Black men experience different prostate cancer realities
A UW Medicine urologist is collecting their stories as part of a study on the equity of care.
If you’re a Black man and have had an experience with the early detection and diagnosis of prostate cancer, Dr. Yaw Nyame would like to speak with you. He and his collaborators at the Black and African descent Collaborative for Prostate cancer ACtion (BACPAC) can reach you via Zoom, phone or even in person at your church, community center, library or barber shop.
Nyame is in his second year of research looking at the care that Black men experience leading up to a prostate cancer diagnosis. Community-driven research is needed to study health inequities in prostate cancer, he said.
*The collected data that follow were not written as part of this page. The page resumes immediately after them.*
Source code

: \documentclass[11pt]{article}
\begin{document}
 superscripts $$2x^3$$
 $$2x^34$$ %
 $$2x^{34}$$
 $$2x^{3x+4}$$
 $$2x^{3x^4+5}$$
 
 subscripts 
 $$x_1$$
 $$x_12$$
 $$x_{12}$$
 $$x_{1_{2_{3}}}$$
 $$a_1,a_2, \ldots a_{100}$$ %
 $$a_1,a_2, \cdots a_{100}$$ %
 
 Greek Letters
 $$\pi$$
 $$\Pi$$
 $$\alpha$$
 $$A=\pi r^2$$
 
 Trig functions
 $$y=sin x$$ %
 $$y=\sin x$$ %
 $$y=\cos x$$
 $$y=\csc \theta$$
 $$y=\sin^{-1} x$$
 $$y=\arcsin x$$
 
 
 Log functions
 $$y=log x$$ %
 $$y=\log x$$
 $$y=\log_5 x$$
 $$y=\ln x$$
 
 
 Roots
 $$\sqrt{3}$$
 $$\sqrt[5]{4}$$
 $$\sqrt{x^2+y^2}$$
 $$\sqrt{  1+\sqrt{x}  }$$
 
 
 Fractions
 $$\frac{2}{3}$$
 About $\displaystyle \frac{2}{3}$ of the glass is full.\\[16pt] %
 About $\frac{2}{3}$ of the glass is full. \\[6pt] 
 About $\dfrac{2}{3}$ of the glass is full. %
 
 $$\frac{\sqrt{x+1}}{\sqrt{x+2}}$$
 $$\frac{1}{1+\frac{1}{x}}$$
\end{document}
“A patient- and community- centered approach to addressing racial inequities in prostate cancer ensures that we have the research priorities that matter most to Black men, that our approach is culturally appropriate and relevant, and that our research, clinical trial and intervention designs are effective,” said Nyame. He is a urologic oncologist at the University of Washington School of Medicine.
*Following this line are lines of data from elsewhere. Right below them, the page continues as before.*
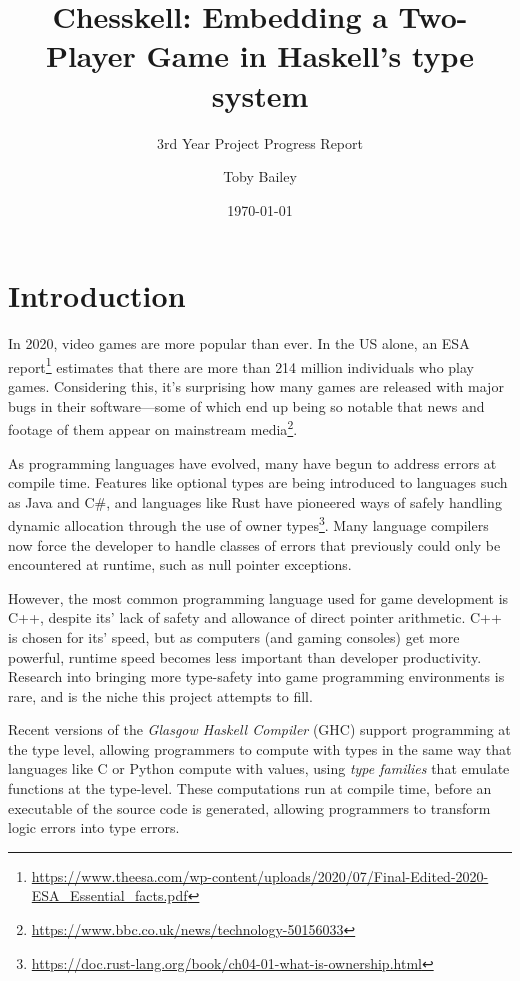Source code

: \documentclass[12pt, a4paper]{scrartcl}
\title{Chesskell: Embedding a Two-Player Game in Haskell's type system}
\subtitle{3rd Year Project Progress Report}
\author{Toby Bailey}
\date{\today}
\begin{document}
\begin{titlepage}
    \maketitle
    \tableofcontents
\end{titlepage}

\section{Introduction}

In 2020, video games are more popular than ever. In the US alone, an ESA report\footnote{\url{https://www.theesa.com/wp-content/uploads/2020/07/Final-Edited-2020-ESA_Essential_facts.pdf}} estimates that there are more than 214 million individuals who play games. Considering this, it's surprising how many games are released with major bugs in their software---some of which end up being so notable that news and footage of them appear on mainstream media\footnote{\url{https://www.bbc.co.uk/news/technology-50156033}}.

As programming languages have evolved, many have begun to address errors at compile time. Features like optional types are being introduced to languages such as Java and C\#, and languages like Rust have pioneered ways of safely handling dynamic allocation through the use of owner types\footnote{\url{https://doc.rust-lang.org/book/ch04-01-what-is-ownership.html}}. Many language compilers now force the developer to handle classes of errors that previously could only be encountered at runtime, such as null pointer exceptions.

However, the most common programming language used for game development is C++\cite{gamepp}, despite its' lack of safety and allowance of direct pointer arithmetic. C++ is chosen for its' speed, but as computers (and gaming consoles) get more powerful, runtime speed becomes less important than developer productivity. Research into bringing more type-safety into game programming environments is rare, and is the niche this project attempts to fill.

Recent versions of the \emph{Glasgow Haskell Compiler} (GHC) support programming at the type level, allowing programmers to compute with types in the same way that languages like C or Python compute with values\cite{yorgey2012giving}, using \emph{type families}\cite{opentfs}\cite{closedtfs} that emulate functions at the type-level. These computations run at compile time, before an executable of the source code is generated, allowing programmers to transform logic errors into type errors\cite{twt}.
\end{document}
The statistics for Black men facing prostate cancer have been worrisome for decades. Nationally it is the most common nonskin cancer among males, affecting roughly 1 in 7 over their lifetimes. For Black men, though, the U.S. incidence is about 60-80% higher than in men of other ethnicities, and the mortality rate is twice that of other men. For Black men in the Pacific Northwest, the news is equally troubling: Black men in our region are 60% more likely to die of prostate cancer than men of other races and ethnicities.
Nyame was involved in a study that showed Black men would benefit from prostate cancer screening at 45 years, rather than the recommended 55 years of age.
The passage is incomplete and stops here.